The investigation by a law firm concerns whether certain directors and officers breached their fiduciary duties in connection with the merger.

On Tuesday, February 1, 2011, NaviSite, Inc. (NASDAQ: NAVI) and Time Warner Cable Inc. (NYSE: TWC) announced after the market closed that they have entered into an agreement under which Time Warner Cable will acquire NaviSite for $5.50 per NAVI share in cash, or a total equity value of approximately $230 million.
NaviSite said the offer represents a 33% premium to NaviSite’s Tuesday's closing price. Indeed, shares of NaviSite (NASDAQ: NAVI) traded before the announcement at roughly $4.20 per share and increased in response to the takeover news to $5.48 per share.

But NaviSite has performed well for its shareholders in the past.

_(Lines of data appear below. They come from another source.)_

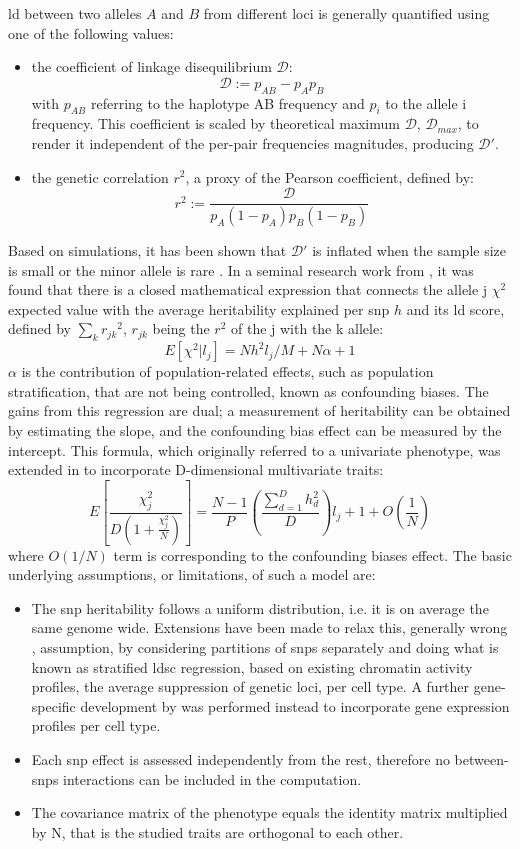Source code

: \Ac{ld} between two alleles $A$ and $B$ from different loci is generally quantified using one of the following values: 
\begin{itemize}
\item{
the coefficient of linkage disequilibrium $\mathcal{D}$:
$$
\mathcal{D} := p_{AB} - p_Ap_B
$$
with $p_{AB}$ referring to the haplotype AB frequency and $p_i$ to the allele i frequency. This coefficient is scaled by theoretical maximum $\mathcal{D}$, $\mathcal{D}_{max}$, to render it independent of the per-pair frequencies magnitudes, producing $\mathcal{D}'$.
}
\item{
the genetic correlation $r^2$, a proxy of the Pearson coefficient, defined by:
$$
r^2:= \frac{\mathcal{D}}{p_A(1-p_A)p_B(1-p_B)}
$$
}
\end{itemize}
Based on simulations, it has been shown that $\mathcal{D}'$ is inflated when the sample size is small or the minor allele is rare \cite{Teare2002}.  In a seminal research work from \citet{Bulik-Sullivan2015}, it was found that there is a closed mathematical expression that connects the allele j $\chi^2$ expected value  with the average heritability explained per \ac{snp} $h$ and its \ac{ld} score, defined by $\sum_k{{r_{jk}}^2}$, $r_{jk}$ being the $r^2$ of the j with the k allele:
$$
E[\chi^2|l_j] = Nh^2l_j/M + N\alpha + 1
$$
$\alpha$ is the contribution of population-related effects, such as population stratification, that are not being controlled, known as confounding biases. The gains from this regression are dual; a measurement of heritability can be obtained by estimating the slope, and the confounding bias effect can be measured by the intercept. This formula, which originally referred to a univariate phenotype, was extended in \cite{Naqvi2021} to incorporate D-dimensional multivariate traits:
$$
E\left[\frac{\chi^2_j}{D\left(1+\frac{\chi^2_j}{N}\right)}\right] = \frac{N-1}{P}\left(\frac{\sum_{d=1}^{D}h_d^2}{D}\right)l_j +1 + O\left(\frac{1}{N}\right)
$$
where $O(1/N)$ term is corresponding to the confounding biases effect.
The basic underlying assumptions, or limitations, of such a model are:
\begin{itemize}
	\item{The \ac{snp} heritability follows a uniform distribution, i.e. it is on average the same genome wide. Extensions have been made to relax this, generally wrong \cite{Trynka2013}, assumption, by considering partitions of \acp{snp} separately and doing what is known as stratified \ac{ldsc} regression\cite{Finucane2015}, based on existing chromatin activity profiles, the average suppression of genetic loci, per cell type. A further gene-specific development by \citet{Finucane2018} was performed instead to incorporate gene expression profiles per cell type.}
	\item{Each \ac{snp} effect is assessed independently from the rest, therefore no between-\acp{snp} interactions can be included in the computation.}
	\item{The covariance matrix of the phenotype equals the identity matrix multiplied by N, that is the studied traits are orthogonal to each other.}
\end{itemize}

NaviSite reported over the last four filings periods consistent 12months Total Revenue ranging between $123.21 and $132.13million with lately a Net Income of $13.47million. Additionally NaviSite reported stronger than expected earnings for the first quarter of 2011.
Therefore the investigation concerns whether NaviSite Board of Directors undertook an adequate and fair sales process to obtain fair consideration for all shareholders of NaviSite, Inc. (NASDAQ:NAVI) and specifically breached their fiduciary duties to NaviSite, Inc. (NAVI) shareholder by failing to adequately shop the Company before entering into this transaction. A potential class action lawsuit would seek to maximize the amount of money and information NaviSite shareholders would receive in a buyout, so the law firm.